Multiple universities in South Dakota already have coronavirus outbreaks among workers and students immediately after reopening.
Campus workers at Georgia College planned a die-in to protest their college’s “willful negligence” in creating the highest rate of coronavirus infections of any college in the country.
University of Tennessee workers also made demands of their administration for more transparency and protection from the coronavirus.
[Tom] Anderson [a facilities worker] said the university and state leadership "knew they were being reckless when they made the decision to go back to in-person."
University of Virginia workers, who recently formed a union, have started a campaign to get the university to move to online-only education.
“We don’t want the university to make the call to move online after hundreds of people have already gotten sick,” Crystal Luo [a university worker] said. “We just don’t feel like that’s a price worth paying for an on-grounds experience.”
Postal Service
Postal workers in two facilities, one in the Seattle area and one in Dallas, defied orders from their bosses to keep disabled mail sorting machines out of service and reconnected them.

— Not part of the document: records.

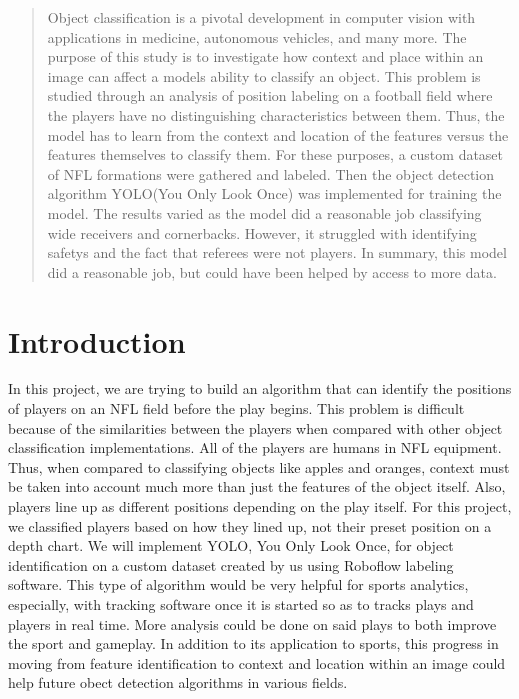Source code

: \author{
    \emph{The Playmakers}: John Michael Slezak, Atif Khan, Chenhao Lu, Ruida Zeng.\\
    \emph{TA name:} Joel Manasseh.
    Brown University\\
}

\maketitle

\begin{abstract}
Object classification is a pivotal development in computer vision with applications in medicine, autonomous vehicles, and many more. The purpose of this study is to investigate how context and place within an image can affect a models ability to classify an object. This problem is studied through an analysis of position labeling on a football field where the players have no distinguishing characteristics between them. Thus, the model has to learn from the context and location of the features versus the features themselves to classify them. For these purposes, a custom dataset of NFL formations were gathered and labeled. Then the object detection algorithm YOLO(You Only Look Once) was implemented for training the model. The results varied as the model did a reasonable job classifying wide receivers and cornerbacks. However, it struggled with identifying safetys and the fact that referees were not players. In summary, this model did a reasonable job, but could have been helped by access to more data. 
\end{abstract}


\section{Introduction}


In this project, we are trying to build an algorithm that can identify the positions of players on an NFL field before the play begins. This problem is difficult because of the similarities between the players when compared with other object classification implementations. All of the players are humans in NFL equipment. Thus, when compared to classifying objects like apples and oranges, context must be taken into account much more than just the features of the object itself. Also, players line up as different positions depending on the play itself. For this project, we classified players based on how they lined up, not their preset position on a depth chart. 
We will implement YOLO, You Only Look Once, for object identification on a custom dataset created by us using Roboflow labeling software. This type of algorithm would be very helpful for sports analytics, especially, with tracking software once it is started so as to tracks plays and players in real time. More analysis could be done on said plays to both improve the sport and gameplay. In addition to its application to sports, this progress in moving from feature identification to context and location within an image could help future obect detection algorithms in various fields.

Postal workers protested the recent changes in the postal service that have slowed down mail delivery in many cities around the country, including in Lincoln, Nebraska. Written Up previously shared thoughts from workers around the country on the postal service slowdown.
Healthcare
Nurses at the University of Illinois Hospital voted 995-12 in favor of authorizing a strike if management does not agree to their demands in a new collective bargaining agreement. Nurses say they want fewer patients assigned to each nurse in order to provide higher quality care.
The National Labor Relations Board stopped a union election for Michigan nurses at their employer’s request without providing an explanation.
Two nursing homes in Connecticut were fined after not testing workers for coronavirus.
Municipal
Sanitation workers in Lawrence, Kansas voted 65-1 to form a union, the first group of workers to join the union in an ongoing campaign to organize workers for the City of Lawrence.
Transportation
21 bus drivers in Columbus, Mississippi walked off the job after their hours were reduced from 30 per week to 18 per week. Bus drivers in the district make less than $10,000 per year.
“A lot of us are also providing snacks for the children out of our own pocket. We are essential workers. We're not asking for anything extra, just what we were told we were going to get,” [said Diana Price, a bus driver.]
The Gig Workers Collective demanded Instacart provide assistance for their workers displaced by the California wildfires.